Start of Block

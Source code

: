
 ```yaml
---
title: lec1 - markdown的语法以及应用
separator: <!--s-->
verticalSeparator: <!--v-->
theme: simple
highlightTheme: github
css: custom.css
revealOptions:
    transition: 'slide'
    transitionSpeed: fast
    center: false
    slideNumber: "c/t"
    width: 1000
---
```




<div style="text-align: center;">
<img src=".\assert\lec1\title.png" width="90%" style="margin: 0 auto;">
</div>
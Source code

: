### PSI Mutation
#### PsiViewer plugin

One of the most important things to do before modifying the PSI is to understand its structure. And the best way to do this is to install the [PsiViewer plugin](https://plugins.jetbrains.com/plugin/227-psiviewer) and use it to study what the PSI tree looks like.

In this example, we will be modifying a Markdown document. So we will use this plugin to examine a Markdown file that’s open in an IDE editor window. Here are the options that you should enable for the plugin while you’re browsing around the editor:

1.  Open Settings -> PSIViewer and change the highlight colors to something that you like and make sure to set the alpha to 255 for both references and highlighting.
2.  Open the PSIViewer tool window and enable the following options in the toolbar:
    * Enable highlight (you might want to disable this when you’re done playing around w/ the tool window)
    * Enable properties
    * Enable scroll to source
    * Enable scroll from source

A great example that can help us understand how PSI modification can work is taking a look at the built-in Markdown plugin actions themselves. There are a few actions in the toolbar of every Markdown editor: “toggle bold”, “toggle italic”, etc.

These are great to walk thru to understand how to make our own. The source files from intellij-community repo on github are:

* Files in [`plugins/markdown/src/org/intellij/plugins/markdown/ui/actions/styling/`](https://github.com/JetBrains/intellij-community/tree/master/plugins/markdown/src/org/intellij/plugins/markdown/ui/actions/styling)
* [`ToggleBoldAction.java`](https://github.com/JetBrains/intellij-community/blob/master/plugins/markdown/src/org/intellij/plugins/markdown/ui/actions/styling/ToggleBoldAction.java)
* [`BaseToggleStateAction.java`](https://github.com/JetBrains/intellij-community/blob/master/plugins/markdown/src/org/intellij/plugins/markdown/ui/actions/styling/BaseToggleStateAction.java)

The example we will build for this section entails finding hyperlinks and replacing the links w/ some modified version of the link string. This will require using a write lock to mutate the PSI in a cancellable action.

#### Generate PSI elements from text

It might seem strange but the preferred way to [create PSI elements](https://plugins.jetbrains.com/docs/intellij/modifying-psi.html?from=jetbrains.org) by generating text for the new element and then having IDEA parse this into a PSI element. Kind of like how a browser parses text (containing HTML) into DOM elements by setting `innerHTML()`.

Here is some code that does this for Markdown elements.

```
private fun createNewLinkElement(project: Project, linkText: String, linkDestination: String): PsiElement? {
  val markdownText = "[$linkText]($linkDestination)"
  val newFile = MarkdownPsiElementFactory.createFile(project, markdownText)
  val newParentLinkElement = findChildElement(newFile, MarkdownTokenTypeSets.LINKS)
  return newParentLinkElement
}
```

End of Block

WHAT TO DO: Every entry in the listing must be retyped exactly.

TASK ANSWER:
Source code

:
 ```yaml
---
title: lec1 - markdown的语法以及应用
separator: <!--s-->
verticalSeparator: <!--v-->
theme: simple
highlightTheme: github
css: custom.css
revealOptions:
    transition: 'slide'
    transitionSpeed: fast
    center: false
    slideNumber: "c/t"
    width: 1000
---
```




<div style="text-align: center;">
<img src=".\assert\lec1\title.png" width="90%" style="margin: 0 auto;">
</div>
Source code

:### PSI Mutation
#### PsiViewer plugin

One of the most important things to do before modifying the PSI is to understand its structure. And the best way to do this is to install the [PsiViewer plugin](https://plugins.jetbrains.com/plugin/227-psiviewer) and use it to study what the PSI tree looks like.

In this example, we will be modifying a Markdown document. So we will use this plugin to examine a Markdown file that’s open in an IDE editor window. Here are the options that you should enable for the plugin while you’re browsing around the editor:

1.  Open Settings -> PSIViewer and change the highlight colors to something that you like and make sure to set the alpha to 255 for both references and highlighting.
2.  Open the PSIViewer tool window and enable the following options in the toolbar:
    * Enable highlight (you might want to disable this when you’re done playing around w/ the tool window)
    * Enable properties
    * Enable scroll to source
    * Enable scroll from source

A great example that can help us understand how PSI modification can work is taking a look at the built-in Markdown plugin actions themselves. There are a few actions in the toolbar of every Markdown editor: “toggle bold”, “toggle italic”, etc.

These are great to walk thru to understand how to make our own. The source files from intellij-community repo on github are:

* Files in [`plugins/markdown/src/org/intellij/plugins/markdown/ui/actions/styling/`](https://github.com/JetBrains/intellij-community/tree/master/plugins/markdown/src/org/intellij/plugins/markdown/ui/actions/styling)
* [`ToggleBoldAction.java`](https://github.com/JetBrains/intellij-community/blob/master/plugins/markdown/src/org/intellij/plugins/markdown/ui/actions/styling/ToggleBoldAction.java)
* [`BaseToggleStateAction.java`](https://github.com/JetBrains/intellij-community/blob/master/plugins/markdown/src/org/intellij/plugins/markdown/ui/actions/styling/BaseToggleStateAction.java)

The example we will build for this section entails finding hyperlinks and replacing the links w/ some modified version of the link string. This will require using a write lock to mutate the PSI in a cancellable action.

#### Generate PSI elements from text

It might seem strange but the preferred way to [create PSI elements](https://plugins.jetbrains.com/docs/intellij/modifying-psi.html?from=jetbrains.org) by generating text for the new element and then having IDEA parse this into a PSI element. Kind of like how a browser parses text (containing HTML) into DOM elements by setting `innerHTML()`.

Here is some code that does this for Markdown elements.

```
private fun createNewLinkElement(project: Project, linkText: String, linkDestination: String): PsiElement? {
  val markdownText = "[$linkText]($linkDestination)"
  val newFile = MarkdownPsiElementFactory.createFile(project, markdownText)
  val newParentLinkElement = findChildElement(newFile, MarkdownTokenTypeSets.LINKS)
  return newParentLinkElement
}
```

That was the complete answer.